Crude, heating oil futures rise on forecasts for chilly U.S. Northeast

NEW YORK, N.Y. – The prospect of chilly temperatures in the northeastern United States gave the price of oil a boost Monday.

Benchmark West Texas Intermediate crude rose 58 cents to finish at $94.15 a barrel in New York.

Recently temperatures have been above normal in the U.S. Northeast, but now are expected to drop through this weekend and into next week. Just six per cent of America’s households use heating oil, but they tend to be in some of the coldest parts of the country, mainly in the Northeast.

The last time crude closed above US$94 in New York was Sept. 18.

After rising more than one per cent on Jan. 2 following a deal in Washington to extend tax cuts for most Americans and postpone drastic spending cuts, oil has had few catalysts to move in any direction.
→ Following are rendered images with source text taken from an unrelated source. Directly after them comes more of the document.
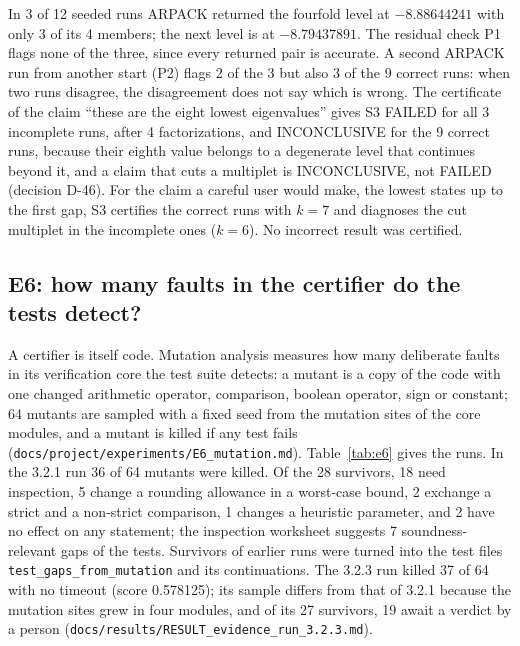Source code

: \documentclass[11pt,a4paper]{article}
\newcommand{\code}[1]{\texttt{#1}}
\newcommand{\status}[1]{\textsf{#1}}
\newcommand{\FAIL}{\status{FAILED}}
\newcommand{\INC}{\status{INCONCLUSIVE}}
\begin{document}
In 3 of 12 seeded runs ARPACK returned the fourfold level at $-8.88644241$ with only 3 of its 4 members; the next
level is at $-8.79437891$. The residual check P1 flags none of the three, since every returned pair is accurate. A
second ARPACK run from another start (P2) flags 2 of the 3 but also 3 of the 9 correct runs: when two runs disagree,
the disagreement does not say which is wrong. The certificate of the claim ``these are the eight lowest eigenvalues''
gives S3 \FAIL{} for all 3 incomplete runs, after 4 factorizations, and \INC{} for the 9 correct runs, because their
eighth value belongs to a degenerate level that continues beyond it, and a claim that cuts a multiplet is \INC, not
\FAIL{} (decision D-46). For the claim a careful user would make, the lowest states up to the first gap, S3 certifies
the correct runs with $k=7$ and diagnoses the cut multiplet in the incomplete ones ($k=6$). No incorrect result was
certified.

\subsection{E6: how many faults in the certifier do the tests detect?}
\label{sec:e6}

A certifier is itself code. Mutation analysis measures how many deliberate faults in its verification core the test
suite detects: a mutant is a copy of the code with one changed arithmetic operator, comparison, boolean operator, sign
or constant; 64 mutants are sampled with a fixed seed from the mutation sites of the core modules, and a mutant is
killed if any test fails (\code{docs/project/experiments/E6\_mutation.md}). Table~\ref{tab:e6} gives the runs. In the
3.2.1 run 36 of 64 mutants were killed. Of the 28 survivors, 18 need inspection, 5 change a rounding allowance in a
worst-case bound, 2 exchange a strict and a non-strict comparison, 1 changes a heuristic parameter, and 2 have no
effect on any statement; the inspection worksheet suggests 7 soundness-relevant gaps of the tests. Survivors of
earlier runs were turned into the test files \code{test\_gaps\_from\_mutation} and its continuations. The 3.2.3 run
killed 37 of 64 with no timeout (score 0.578125); its sample differs from that of 3.2.1 because the mutation sites
grew in four modules, and of its 27 survivors, 19 await a verdict by a person
(\code{docs/results/RESULT\_evidence\_run\_3.2.3.md}).
\end{document}
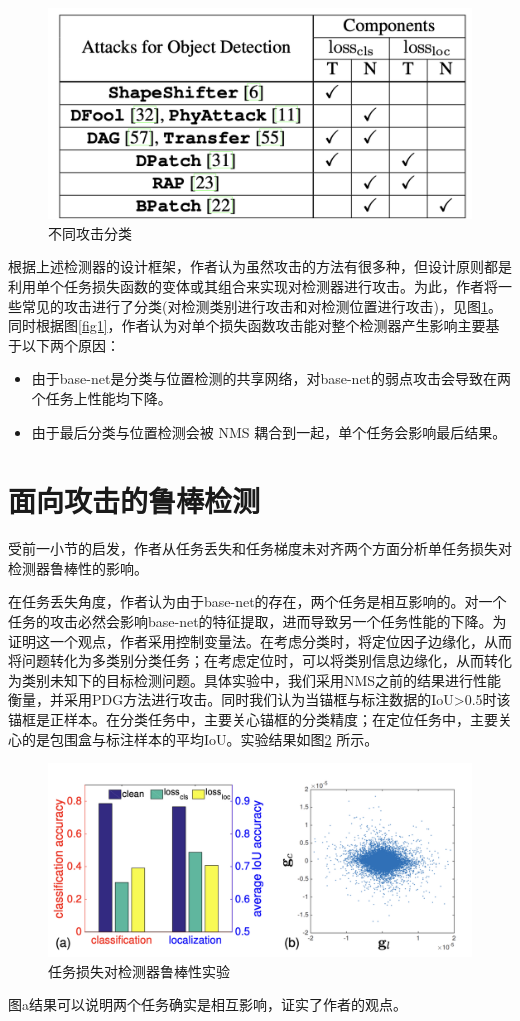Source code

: \documentclass[conference,10pt]{IEEEtran}
\begin{document}
\begin{figure}[H]
	\centering
	\includegraphics[scale=0.3]{figure/fig2.png}
	\caption{不同攻击分类}
	\label{fig2}
\end{figure}
根据上述检测器的设计框架，作者认为虽然攻击的方法有很多种，但设计原则都是利用单个任务损失函数的变体或其组合来实现对检测器进行攻击。为此，作者将一些常见的攻击进行了分类(对检测类别进行攻击和对检测位置进行攻击)，见图\ref{fig2}。同时根据图\ref{fig1}，作者认为对单个损失函数攻击能对整个检测器产生影响主要基于以下两个原因：
\begin{itemize}
	\item 由于base-net是分类与位置检测的共享网络，对base-net的弱点攻击会导致在两个任务上性能均下降。
	\item 由于最后分类与位置检测会被 NMS 耦合到一起，单个任务会影响最后结果。
\end{itemize}

\section{面向攻击的鲁棒检测}
受前一小节的启发，作者从任务丢失和任务梯度未对齐两个方面分析单任务损失对检测器鲁棒性的影响。

在任务丢失角度，作者认为由于base-net的存在，两个任务是相互影响的。对一个任务的攻击必然会影响base-net的特征提取，进而导致另一个任务性能的下降。为证明这一个观点，作者采用控制变量法。在考虑分类时，将定位因子边缘化，从而将问题转化为多类别分类任务；在考虑定位时，可以将类别信息边缘化，从而转化为类别未知下的目标检测问题。具体实验中，我们采用NMS之前的结果进行性能衡量，并采用PDG方法进行攻击。同时我们认为当锚框与标注数据的IoU>0.5时该锚框是正样本。在分类任务中，主要关心锚框的分类精度；在定位任务中，主要关心的是包围盒与标注样本的平均IoU。实验结果如图\ref{fig3} 所示。
\begin{figure}
	\centering
	\includegraphics[scale=0.3]{figure/fig3.png}
	\caption{任务损失对检测器鲁棒性实验}
	\label{fig3}
\end{figure}
图a结果可以说明两个任务确实是相互影响，证实了作者的观点。
\end{document}

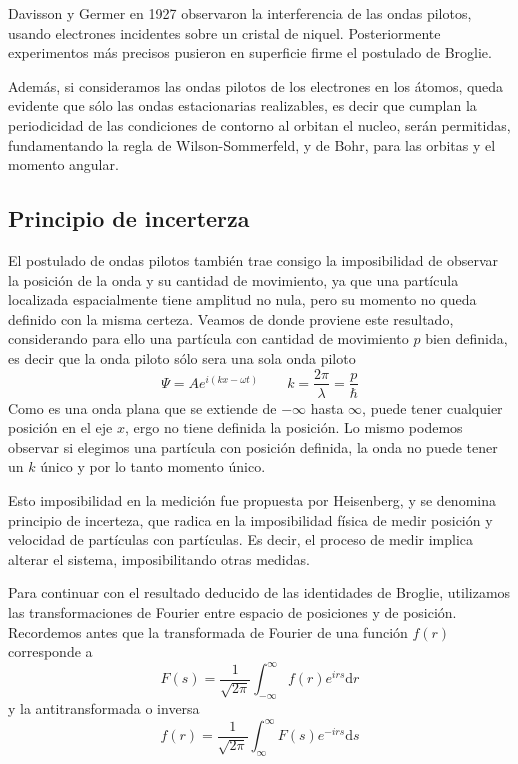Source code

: Davisson y Germer en 1927 observaron la interferencia de las ondas pilotos, usando electrones incidentes sobre un cristal de niquel.
Posteriormente experimentos más precisos pusieron en superficie firme el postulado de Broglie.

Además, si consideramos las ondas pilotos de los electrones en los átomos, queda evidente que sólo las ondas estacionarias realizables, es decir que cumplan la periodicidad de las condiciones de contorno al orbitan el nucleo, serán permitidas, fundamentando la regla de Wilson-Sommerfeld, y de Bohr, para las orbitas y el momento angular.

\subsection{Principio de incerterza}
El postulado de ondas pilotos también trae consigo la imposibilidad de observar la posición de la onda y su cantidad de movimiento, ya que una partícula localizada espacialmente tiene amplitud no nula, pero su momento no queda definido con la misma certeza.
Veamos de donde proviene este resultado, considerando para ello una partícula con cantidad de movimiento $p$ bien definida, es decir que la onda piloto sólo sera una sola onda piloto
\[ \Psi = A e^{i (k x - \omega t)} \qquad k = \frac{2\pi}{\lambda} = \frac{p}{\hbar}\]
Como es una onda plana que se extiende de $-\infty$ hasta $\infty$, puede tener cualquier posición en el eje $x$, ergo no tiene definida la posición.
Lo mismo podemos observar si elegimos una partícula con posición definida, la onda no puede tener un $k$ único y por lo tanto momento único.

Esto imposibilidad en la medición fue propuesta por Heisenberg, y se denomina principio de incerteza, que radica en la imposibilidad física de medir posición y velocidad de partículas con partículas.
Es decir, el proceso de medir implica alterar el sistema, imposibilitando otras medidas.

Para continuar con el resultado deducido de las identidades de Broglie, utilizamos las transformaciones de Fourier entre espacio de posiciones y de posición.
Recordemos antes que la transformada de Fourier de una función $f(r)$ corresponde a
\begin{equation}
    F(s) = \frac{1}{\sqrt{2\pi}} \int_{-\infty}^{\infty} f(r) e^{i r s} \mathrm{d}r
\end{equation}
y la antitransformada o inversa
\begin{equation}
    f(r) = \frac{1}{\sqrt{2\pi}} \int_{\infty}^{\infty} F(s) e^{- i r s} \mathrm{d}s
\end{equation}

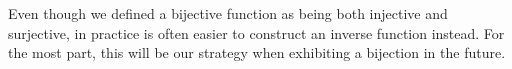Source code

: \documentclass[../notes.tex]{subfiles}
\begin{document}
\begin{remark}
    Even though we defined a bijective function as being both injective and surjective, in practice is often easier to construct an inverse function instead. For the most part, this will be our strategy when exhibiting a bijection in the future.
\end{remark}
\end{document}
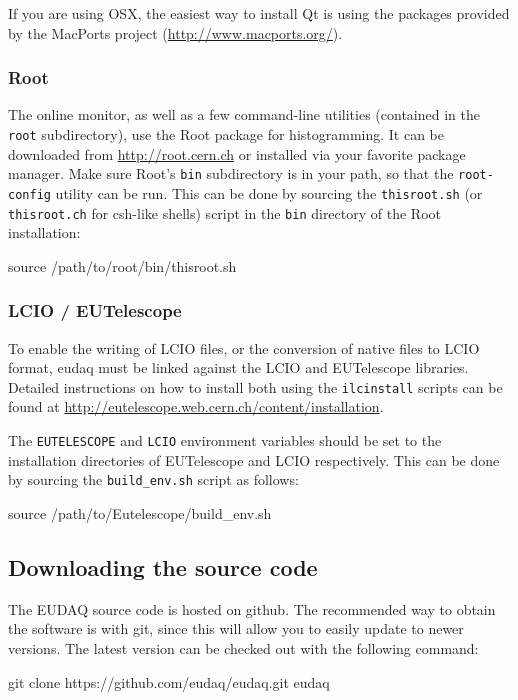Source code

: If you are using OSX, the easiest way to install Qt is using the
packages provided by the MacPorts project (\url{http://www.macports.org/}).

\subsubsection{Root}\label{sec:Root}
The online monitor, as well as a few command-line utilities (contained in the \texttt{root} subdirectory),
use the Root package for histogramming.
It can be downloaded from \url{http://root.cern.ch} or installed via
your favorite package manager.
Make sure Root's \texttt{bin} subdirectory is in your path, so that the \texttt{root-config} utility can be run.
This can be done by sourcing the \texttt{thisroot.sh} (or \texttt{thisroot.ch} for csh-like shells)
script in the \texttt{bin} directory of the Root installation:
\begin{listing}[mybash]
source /path/to/root/bin/thisroot.sh
\end{listing}

\subsubsection{LCIO / EUTelescope}\label{sec:LCIO-EUTel}
To enable the writing of \gls{LCIO} files, or the conversion of native files to \gls{LCIO} format,
eudaq must be linked against the \gls{LCIO} and EUTelescope libraries.
Detailed instructions on how to install both using the
\texttt{ilcinstall} scripts can be found at \url{http://eutelescope.web.cern.ch/content/installation}.

The \texttt{EUTELESCOPE} and \texttt{LCIO} environment variables should be set to the
installation directories of EUTelescope and LCIO respectively.
This can be done by sourcing the \texttt{build\_env.sh} script as follows:
\begin{listing}[mybash]
source /path/to/Eutelescope/build_env.sh
\end{listing}

\subsection{Downloading the source code}
The EUDAQ source code is hosted on github. The recommended way to obtain the software is with git,
since this will allow you to easily update to newer versions.
The latest version can be checked out with the following command:
\begin{listing}[mybash]
git clone https://github.com/eudaq/eudaq.git eudaq
\end{listing}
Economic news has been mixed and global supplies appear to be ample, with no major disruptions to production in oil-producing countries.

Traders will weigh some fresh reports this week on the U.S. economy. Jim Ritterbusch, president of energy consultancy Ritterbusch and Associates, wrote in a note to clients that oil could move higher this week if data on U.S. industrial production, housing starts and other indicators show the economy is getting stronger.

Brent crude, used to price international varieties of oil, gained $1.24 to finish at US$111.88 a barrel on the ICE Futures exchange in London.

In other energy futures trading on the New York Mercantile Exchange, wholesale gasoline rose one cent to end at US$2.75 a U.S. gallon (3.79 litres) and natural gas rose 4.6 cents to finish at US$3.37 per 1,000 cubic feet (28.32 cubic metres), continuing a rally from late last week.